Endurance sportscar racing event

The 2025 Qatar 1812 km (formally known as the 2025 Qatar Airways Qatar 1812 km) was an endurance sportscar racing event held between 26 and 28 February 2025, as the first of eight rounds of the 2025 FIA World Endurance Championship. It was the second consecutive running of the event.

== Background ==
The event was announced on 9 June 2023, during the 2023 24 Hours of Le Mans weekend. The race was scheduled to cover 1812 km or, if this distance was not achieved, last for a maximum of 10 hours. The figure 1812 references the country's national day. On 14 June 2024, the 2025 season calendar was published, with Qatar once again serving as the championship opener.

== Entry list ==

The entry list was published on 12 February 2025 and consisted of 36 entries across 2 categories – 18 in both Hypercar and LMGT3. In the Hypercar category, Isotta Fraschini was dropped from the full-season entry list after completing only five rounds in the 2024 season, and Lamborghini also exited the series. In return, Aston Martin entered the competition with the Valkyrie, while Jota Sport moved from a Porsche customer team to running the Cadillac-backed factory effort, fielding two Cadillac V-Series.Rs.

In the LMGT3 category, D'station Racing exited the series and was replaced by Racing Spirit of Léman as the second Aston Martin entrant. Following Lamborghini's full withdrawal from the WEC, Mercedes-AMG will make its series debut, with Iron Lynx fielding two cars. Pure Rxcing will not defend its title, with Iron Dames taking over the second Porsche entry.

== Schedule ==

| Date | Time (local: AST) | Event |
| Wednesday, 26 February | 11:30 | Free Practice 1 |
| 16:50 | Free Practice 2 |
| Thursday, 27 February | 12:00 | Free Practice 3 |
| 17:00 | Qualifying - LMGT3 |
| 17:20 | Hyperpole - LMGT3 |
| 17:40 | Qualifying - Hypercar |
| 18:00 | Hyperpole - Hypercar |
| Friday, 28 February | 14:00 | Race |
Source:

== Practice ==
Three practice sessions are scheduled to be held before the event: two on Wednesday, and one on Thursday.
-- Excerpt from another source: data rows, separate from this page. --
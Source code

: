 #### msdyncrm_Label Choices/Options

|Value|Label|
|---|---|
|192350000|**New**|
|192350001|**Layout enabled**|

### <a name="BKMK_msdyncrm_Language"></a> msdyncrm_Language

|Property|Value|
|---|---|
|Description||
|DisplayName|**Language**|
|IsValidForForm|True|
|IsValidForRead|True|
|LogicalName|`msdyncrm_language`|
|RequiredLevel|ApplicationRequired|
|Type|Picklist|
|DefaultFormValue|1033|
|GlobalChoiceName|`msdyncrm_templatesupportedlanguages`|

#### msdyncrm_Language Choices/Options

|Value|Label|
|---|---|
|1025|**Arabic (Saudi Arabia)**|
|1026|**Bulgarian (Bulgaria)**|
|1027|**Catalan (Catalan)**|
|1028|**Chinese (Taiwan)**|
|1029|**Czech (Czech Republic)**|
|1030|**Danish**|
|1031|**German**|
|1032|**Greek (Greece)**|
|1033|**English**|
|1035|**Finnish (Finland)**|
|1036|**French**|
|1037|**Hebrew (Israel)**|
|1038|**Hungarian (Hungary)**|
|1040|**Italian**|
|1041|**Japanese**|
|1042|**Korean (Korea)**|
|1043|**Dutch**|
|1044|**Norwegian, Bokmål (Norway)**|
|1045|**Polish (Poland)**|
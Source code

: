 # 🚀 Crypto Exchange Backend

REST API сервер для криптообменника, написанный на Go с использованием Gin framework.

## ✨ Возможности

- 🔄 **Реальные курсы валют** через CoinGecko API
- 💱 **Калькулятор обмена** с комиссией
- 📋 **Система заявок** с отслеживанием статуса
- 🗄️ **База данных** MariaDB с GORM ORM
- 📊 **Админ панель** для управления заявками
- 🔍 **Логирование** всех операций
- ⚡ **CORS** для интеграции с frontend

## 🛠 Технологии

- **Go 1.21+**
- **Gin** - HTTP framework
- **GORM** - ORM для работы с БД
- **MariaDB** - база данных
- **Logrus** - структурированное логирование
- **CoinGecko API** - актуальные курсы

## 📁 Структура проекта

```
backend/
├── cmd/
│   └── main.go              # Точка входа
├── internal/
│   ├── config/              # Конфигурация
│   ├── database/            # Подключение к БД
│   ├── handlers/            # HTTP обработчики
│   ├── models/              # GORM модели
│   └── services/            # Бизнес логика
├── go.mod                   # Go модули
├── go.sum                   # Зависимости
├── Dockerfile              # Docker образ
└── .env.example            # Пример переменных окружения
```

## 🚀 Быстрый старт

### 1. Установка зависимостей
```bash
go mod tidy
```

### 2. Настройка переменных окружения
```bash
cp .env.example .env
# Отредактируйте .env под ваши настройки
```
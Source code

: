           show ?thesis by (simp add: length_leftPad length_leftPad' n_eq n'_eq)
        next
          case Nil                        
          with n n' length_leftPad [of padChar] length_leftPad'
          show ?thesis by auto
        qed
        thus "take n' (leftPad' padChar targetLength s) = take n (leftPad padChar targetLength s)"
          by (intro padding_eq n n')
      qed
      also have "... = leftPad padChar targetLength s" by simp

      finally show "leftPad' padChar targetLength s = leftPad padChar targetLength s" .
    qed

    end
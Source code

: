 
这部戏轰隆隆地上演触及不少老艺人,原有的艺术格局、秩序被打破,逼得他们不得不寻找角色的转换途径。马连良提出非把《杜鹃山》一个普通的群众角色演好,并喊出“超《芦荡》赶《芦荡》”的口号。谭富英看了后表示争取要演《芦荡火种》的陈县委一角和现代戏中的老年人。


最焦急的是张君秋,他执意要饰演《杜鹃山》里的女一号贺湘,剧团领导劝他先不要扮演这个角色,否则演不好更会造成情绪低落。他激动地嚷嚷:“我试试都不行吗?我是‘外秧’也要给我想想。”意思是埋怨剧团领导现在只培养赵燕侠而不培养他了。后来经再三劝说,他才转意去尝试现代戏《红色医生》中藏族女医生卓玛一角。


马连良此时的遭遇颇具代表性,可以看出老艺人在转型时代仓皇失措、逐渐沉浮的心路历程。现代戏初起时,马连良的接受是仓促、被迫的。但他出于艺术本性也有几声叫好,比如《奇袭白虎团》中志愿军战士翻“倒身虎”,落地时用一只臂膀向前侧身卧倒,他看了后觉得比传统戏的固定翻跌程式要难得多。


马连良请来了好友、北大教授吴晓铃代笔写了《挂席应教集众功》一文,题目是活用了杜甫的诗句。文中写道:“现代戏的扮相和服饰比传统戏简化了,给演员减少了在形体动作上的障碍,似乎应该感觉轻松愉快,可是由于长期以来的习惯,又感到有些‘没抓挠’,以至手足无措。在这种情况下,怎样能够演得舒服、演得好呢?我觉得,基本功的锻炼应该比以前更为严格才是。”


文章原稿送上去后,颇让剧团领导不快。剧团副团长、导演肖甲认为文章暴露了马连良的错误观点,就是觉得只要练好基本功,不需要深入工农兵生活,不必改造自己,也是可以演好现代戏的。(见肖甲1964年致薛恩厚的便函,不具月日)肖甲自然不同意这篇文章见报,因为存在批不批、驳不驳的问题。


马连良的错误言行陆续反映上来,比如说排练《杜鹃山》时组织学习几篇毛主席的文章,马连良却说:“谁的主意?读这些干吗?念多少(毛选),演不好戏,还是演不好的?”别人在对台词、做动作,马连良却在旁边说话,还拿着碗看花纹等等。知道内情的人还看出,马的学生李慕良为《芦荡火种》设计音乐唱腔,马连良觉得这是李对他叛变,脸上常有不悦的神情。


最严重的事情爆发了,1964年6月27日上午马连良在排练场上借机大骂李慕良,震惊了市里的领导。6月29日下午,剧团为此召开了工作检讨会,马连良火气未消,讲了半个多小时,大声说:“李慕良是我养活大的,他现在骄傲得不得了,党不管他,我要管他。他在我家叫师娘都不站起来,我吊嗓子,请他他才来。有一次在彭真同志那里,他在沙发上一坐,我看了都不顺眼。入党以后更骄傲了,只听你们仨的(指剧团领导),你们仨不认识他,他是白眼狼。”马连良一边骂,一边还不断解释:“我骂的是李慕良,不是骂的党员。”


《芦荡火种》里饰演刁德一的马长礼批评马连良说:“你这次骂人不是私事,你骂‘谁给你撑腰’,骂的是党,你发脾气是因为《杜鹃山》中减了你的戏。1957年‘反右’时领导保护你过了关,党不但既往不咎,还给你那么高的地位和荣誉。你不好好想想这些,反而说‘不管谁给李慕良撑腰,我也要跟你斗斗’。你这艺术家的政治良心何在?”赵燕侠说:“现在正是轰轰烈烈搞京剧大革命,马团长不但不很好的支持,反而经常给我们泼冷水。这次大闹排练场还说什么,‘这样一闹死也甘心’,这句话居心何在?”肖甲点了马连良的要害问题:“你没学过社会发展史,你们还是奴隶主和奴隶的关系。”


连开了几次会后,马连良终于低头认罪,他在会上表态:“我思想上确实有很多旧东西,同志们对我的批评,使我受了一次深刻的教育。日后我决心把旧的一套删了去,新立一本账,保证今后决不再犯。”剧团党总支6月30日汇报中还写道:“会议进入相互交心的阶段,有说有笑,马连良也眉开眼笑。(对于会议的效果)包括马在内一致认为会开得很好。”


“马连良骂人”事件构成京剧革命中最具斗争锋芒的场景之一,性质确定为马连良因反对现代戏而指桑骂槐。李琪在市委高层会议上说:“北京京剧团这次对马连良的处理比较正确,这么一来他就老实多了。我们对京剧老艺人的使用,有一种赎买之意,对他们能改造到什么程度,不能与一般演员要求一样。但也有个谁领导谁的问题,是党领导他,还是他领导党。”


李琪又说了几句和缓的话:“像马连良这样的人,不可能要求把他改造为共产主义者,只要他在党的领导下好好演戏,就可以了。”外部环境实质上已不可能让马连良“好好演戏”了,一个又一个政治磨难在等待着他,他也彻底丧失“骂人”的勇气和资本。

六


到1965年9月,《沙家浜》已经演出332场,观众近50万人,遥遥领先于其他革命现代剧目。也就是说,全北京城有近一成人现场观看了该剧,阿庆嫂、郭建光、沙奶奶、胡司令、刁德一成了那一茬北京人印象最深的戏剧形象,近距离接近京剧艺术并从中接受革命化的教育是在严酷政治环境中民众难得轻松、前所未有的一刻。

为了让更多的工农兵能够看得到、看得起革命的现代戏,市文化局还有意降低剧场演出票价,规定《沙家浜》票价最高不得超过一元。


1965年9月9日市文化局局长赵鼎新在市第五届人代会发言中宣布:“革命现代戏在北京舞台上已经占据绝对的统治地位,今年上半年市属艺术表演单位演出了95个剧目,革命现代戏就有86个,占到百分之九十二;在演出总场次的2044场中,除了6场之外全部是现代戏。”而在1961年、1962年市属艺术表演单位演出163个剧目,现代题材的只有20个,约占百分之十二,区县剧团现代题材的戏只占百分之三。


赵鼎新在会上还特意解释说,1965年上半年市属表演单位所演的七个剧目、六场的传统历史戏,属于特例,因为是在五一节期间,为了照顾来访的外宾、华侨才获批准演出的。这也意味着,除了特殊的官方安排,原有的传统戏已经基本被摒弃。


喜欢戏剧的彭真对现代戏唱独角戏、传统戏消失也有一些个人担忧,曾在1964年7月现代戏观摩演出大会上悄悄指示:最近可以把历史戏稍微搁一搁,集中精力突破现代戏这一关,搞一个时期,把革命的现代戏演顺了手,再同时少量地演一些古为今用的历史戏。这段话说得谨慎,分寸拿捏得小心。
The sessions on Wednesday morning and Wednesday afternoon lasted 90 minutes, and the session on Thursday morning lasted 60 minutes.

=== Practice 1 ===
The first practice session started at 11:30 AST on Wednesday. Hypercar was topped by James Calado in the No. 51 Ferrari AF Corse entry, with a lap time of 1:42.123. He was 0.232 seconds quicker than second-placed Sébastien Bourdais in the No. 38 Cadillac Hertz Team Jota entry, with Miguel Molina in third in the sister No. 50 Ferrari, 0.253 seconds behind Calado. Ben Barnicoat topped the session in the LMGT3 class, lapping the circuit in 1 minute, 55.623 seconds in the No. 78 Akkodis ASP Team entry. His lap was 0.113 seconds quicker than that of second-placed Daniel Juncadella in the No. 33 TF Sport entry, with Charlie Eastwood in the No. 81 TF Sport entry finishing third, 0.197 seconds behind Barnicoat. The session saw one stoppage, after the No. 009 Aston Martin THOR Team entry stopped on track, with the car unable to restart.

| Class | No. | Entrant | Driver | Time |
| Hypercar | 51 | ITA Ferrari AF Corse | GBR James Calado | 1:42.123 |
| LMGT3 | 78 | FRA Akkodis ASP Team | GBR Ben Barnicoat | 1:55.623 |
Source:

- Note: Only the fastest car in each class is shown.

=== Practice 2 ===
The second practice session started at 16:50 AST on Wednesday, and saw Alex Lynn topping the timesheets in the Hypercar category in the No. 12 Cadillac, with a lap time of 1:39.601. His lap was 0.305 seconds quicker than that of Antonio Fuoco in the No. 50 Ferrari, with Robin Frijns setting the third-fastest lap, 0.475 seconds behind Lynn. The LMGT3 category was topped by Sean Gelael in the No. 95 United Autosports entry, lapping the circuit in 1 minute, 54.557 seconds. His lap was 0.136 seconds quicker than that of Barnicoat in the No. 78 Lexus, with the No. 87 Lexus of José María López finishing in third, 0.185 seconds behind.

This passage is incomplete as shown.